(Data listing begins)

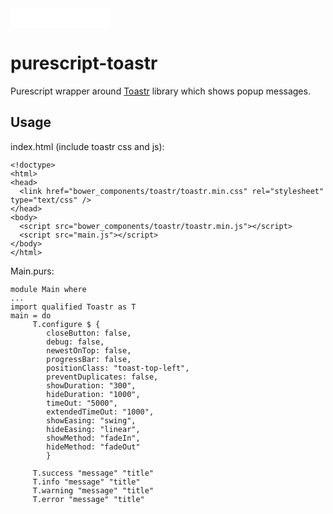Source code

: 
<iframe src="//benschwarz.github.io/bower-badges/embed.html?pkgname=purescript-toastr" width="160" height="32" allowtransparency="true" frameborder="0" scrolling="0"></iframe>

# purescript-toastr

Purescript wrapper around [Toastr](https://github.com/CodeSeven/toastr) library which shows popup messages.

## Usage

index.html (include toastr css and js):

    <!doctype>
    <html>
    <head>
      <link href="bower_components/toastr/toastr.min.css" rel="stylesheet" type="text/css" />
    </head>
    <body>
      <script src="bower_components/toastr/toastr.min.js"></script>
      <script src="main.js"></script>
    </body>
    </html>

Main.purs:

    module Main where
    ...
    import qualified Toastr as T
    main = do
         T.configure $ {
            closeButton: false,
            debug: false,
            newestOnTop: false,
            progressBar: false,
            positionClass: "toast-top-left",
            preventDuplicates: false,
            showDuration: "300",
            hideDuration: "1000",
            timeOut: "5000",
            extendedTimeOut: "1000",
            showEasing: "swing",
            hideEasing: "linear",
            showMethod: "fadeIn",
            hideMethod: "fadeOut"
            }
   
         T.success "message" "title"
         T.info "message" "title"
         T.warning "message" "title"
         T.error "message" "title"
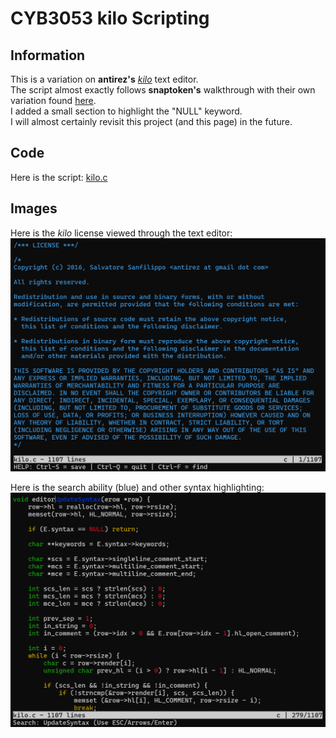 # CYB3053 kilo Scripting
## Information
This is a variation on **antirez's** [_kilo_](https://github.com/antirez/kilo) text editor. <br />
The script almost exactly follows **snaptoken's** walkthrough with their own variation found [here](https://viewsourcecode.org/snaptoken/kilo/index.html). <br />
I added a small section to highlight the "NULL" keyword. <br />
I will almost certainly revisit this project (and this page) in the future. <br />

## Code
Here is the script: [kilo.c](projects/CYB3053-kilo.c) <br />

## Images
Here is the _kilo_ license viewed through the text editor: <br />
![kilo-LICENSE.png](kilo-LICENSE.png) <br />

Here is the search ability (blue) and other syntax highlighting: <br />
![kilo-Search.png](kilo-Search.png) <br />
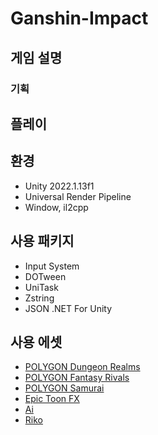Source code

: # Ganshin-Impact

## 게임 설명

### 기획

## 플레이

## 환경

- Unity 2022.1.13f1
- Universal Render Pipeline
- Window, il2cpp

## 사용 패키지

- Input System
- DOTween
- UniTask
- Zstring
- JSON .NET For Unity

## 사용 에셋

- [POLYGON Dungeon Realms](https://assetstore.unity.com/packages/3d/environments/dungeons/polygon-dungeon-realms-low-poly-3d-art-by-synty-189093)
- [POLYGON Fantasy Rivals](https://assetstore.unity.com/packages/3d/characters/humanoids/fantasy/polygon-fantasy-rivals-low-poly-3d-art-by-synty-118399)
- [POLYGON Samurai](https://assetstore.unity.com/packages/3d/environments/polygon-samurai-low-poly-3d-art-by-synty-89551)
- [Epic Toon FX](https://assetstore.unity.com/packages/vfx/particles/epic-toon-fx-57772)
- [Ai](https://assetstore.unity.com/packages/3d/characters/humanoids/humans/ai-80561)
- [Riko](https://assetstore.unity.com/packages/3d/characters/humanoids/fantasy/riko-74357)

(Data listing ends)

● What you should do: Nothing but the lines from the one with "- [POLYGON Fantasy" through the end of the data above should be repeated, each exactly as it stands.

● Written answer:
- [POLYGON Fantasy Rivals](https://assetstore.unity.com/packages/3d/characters/humanoids/fantasy/polygon-fantasy-rivals-low-poly-3d-art-by-synty-118399)
- [POLYGON Samurai](https://assetstore.unity.com/packages/3d/environments/polygon-samurai-low-poly-3d-art-by-synty-89551)
- [Epic Toon FX](https://assetstore.unity.com/packages/vfx/particles/epic-toon-fx-57772)
- [Ai](https://assetstore.unity.com/packages/3d/characters/humanoids/humans/ai-80561)
- [Riko](https://assetstore.unity.com/packages/3d/characters/humanoids/fantasy/riko-74357)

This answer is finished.